_Task statement_
Would you work out how many of the lines below hold "another" and reply with nothing but the number?

_Provided information_
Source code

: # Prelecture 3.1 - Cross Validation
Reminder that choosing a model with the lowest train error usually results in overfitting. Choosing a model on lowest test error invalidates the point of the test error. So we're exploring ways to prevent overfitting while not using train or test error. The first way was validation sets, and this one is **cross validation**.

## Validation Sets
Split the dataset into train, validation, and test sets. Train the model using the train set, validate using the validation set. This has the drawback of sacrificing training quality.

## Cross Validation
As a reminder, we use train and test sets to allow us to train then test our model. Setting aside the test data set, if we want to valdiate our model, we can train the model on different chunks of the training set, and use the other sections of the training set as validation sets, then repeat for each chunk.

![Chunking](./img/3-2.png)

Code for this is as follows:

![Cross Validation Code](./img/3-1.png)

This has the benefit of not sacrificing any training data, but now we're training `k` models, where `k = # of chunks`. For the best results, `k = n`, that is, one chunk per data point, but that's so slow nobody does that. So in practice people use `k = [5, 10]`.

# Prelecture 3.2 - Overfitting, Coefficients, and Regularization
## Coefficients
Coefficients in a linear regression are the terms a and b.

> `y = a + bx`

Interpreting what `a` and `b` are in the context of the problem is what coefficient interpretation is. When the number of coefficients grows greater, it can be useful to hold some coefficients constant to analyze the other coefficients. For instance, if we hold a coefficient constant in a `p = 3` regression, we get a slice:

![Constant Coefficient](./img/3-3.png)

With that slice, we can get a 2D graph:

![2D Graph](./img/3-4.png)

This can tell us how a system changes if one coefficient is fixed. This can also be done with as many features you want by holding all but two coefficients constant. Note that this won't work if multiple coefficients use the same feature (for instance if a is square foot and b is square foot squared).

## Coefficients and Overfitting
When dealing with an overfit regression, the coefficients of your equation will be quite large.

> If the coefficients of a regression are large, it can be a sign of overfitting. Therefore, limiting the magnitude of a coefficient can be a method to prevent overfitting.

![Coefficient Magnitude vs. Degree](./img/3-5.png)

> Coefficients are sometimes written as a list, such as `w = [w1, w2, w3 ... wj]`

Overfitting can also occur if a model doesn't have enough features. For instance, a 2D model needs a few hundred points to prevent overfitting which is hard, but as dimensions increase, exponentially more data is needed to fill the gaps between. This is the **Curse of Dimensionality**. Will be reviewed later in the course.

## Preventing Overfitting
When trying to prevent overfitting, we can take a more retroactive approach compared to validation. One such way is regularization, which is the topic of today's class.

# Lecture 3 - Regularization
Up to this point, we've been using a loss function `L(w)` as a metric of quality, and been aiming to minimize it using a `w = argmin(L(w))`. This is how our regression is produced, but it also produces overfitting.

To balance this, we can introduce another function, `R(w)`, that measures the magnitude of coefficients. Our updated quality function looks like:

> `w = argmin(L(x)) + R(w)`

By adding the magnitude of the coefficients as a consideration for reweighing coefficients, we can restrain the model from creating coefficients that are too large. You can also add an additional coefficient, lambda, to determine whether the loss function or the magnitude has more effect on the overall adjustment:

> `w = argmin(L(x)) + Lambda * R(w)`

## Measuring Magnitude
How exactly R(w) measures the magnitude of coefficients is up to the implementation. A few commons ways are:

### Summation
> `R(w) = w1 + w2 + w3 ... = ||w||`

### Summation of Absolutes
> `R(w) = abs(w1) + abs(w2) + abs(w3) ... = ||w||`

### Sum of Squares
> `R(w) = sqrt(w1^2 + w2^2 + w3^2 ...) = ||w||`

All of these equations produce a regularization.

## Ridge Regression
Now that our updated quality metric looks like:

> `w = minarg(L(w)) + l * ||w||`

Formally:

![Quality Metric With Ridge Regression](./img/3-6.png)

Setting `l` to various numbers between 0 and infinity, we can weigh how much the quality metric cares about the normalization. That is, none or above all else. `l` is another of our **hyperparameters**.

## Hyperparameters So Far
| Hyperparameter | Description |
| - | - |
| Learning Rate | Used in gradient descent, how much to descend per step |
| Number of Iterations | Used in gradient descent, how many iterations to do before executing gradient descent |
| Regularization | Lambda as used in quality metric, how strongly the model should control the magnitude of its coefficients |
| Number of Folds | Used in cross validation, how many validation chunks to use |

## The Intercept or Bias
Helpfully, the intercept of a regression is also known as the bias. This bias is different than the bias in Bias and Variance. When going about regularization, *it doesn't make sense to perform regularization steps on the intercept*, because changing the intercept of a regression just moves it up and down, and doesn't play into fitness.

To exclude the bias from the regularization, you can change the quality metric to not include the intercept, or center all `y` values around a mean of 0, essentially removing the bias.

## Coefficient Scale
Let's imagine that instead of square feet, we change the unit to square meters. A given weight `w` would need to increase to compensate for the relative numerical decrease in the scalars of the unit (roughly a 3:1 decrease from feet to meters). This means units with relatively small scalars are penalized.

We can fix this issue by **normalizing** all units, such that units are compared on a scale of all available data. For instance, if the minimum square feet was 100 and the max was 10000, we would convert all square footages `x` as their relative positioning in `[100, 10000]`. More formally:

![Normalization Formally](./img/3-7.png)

_Exercise output_
2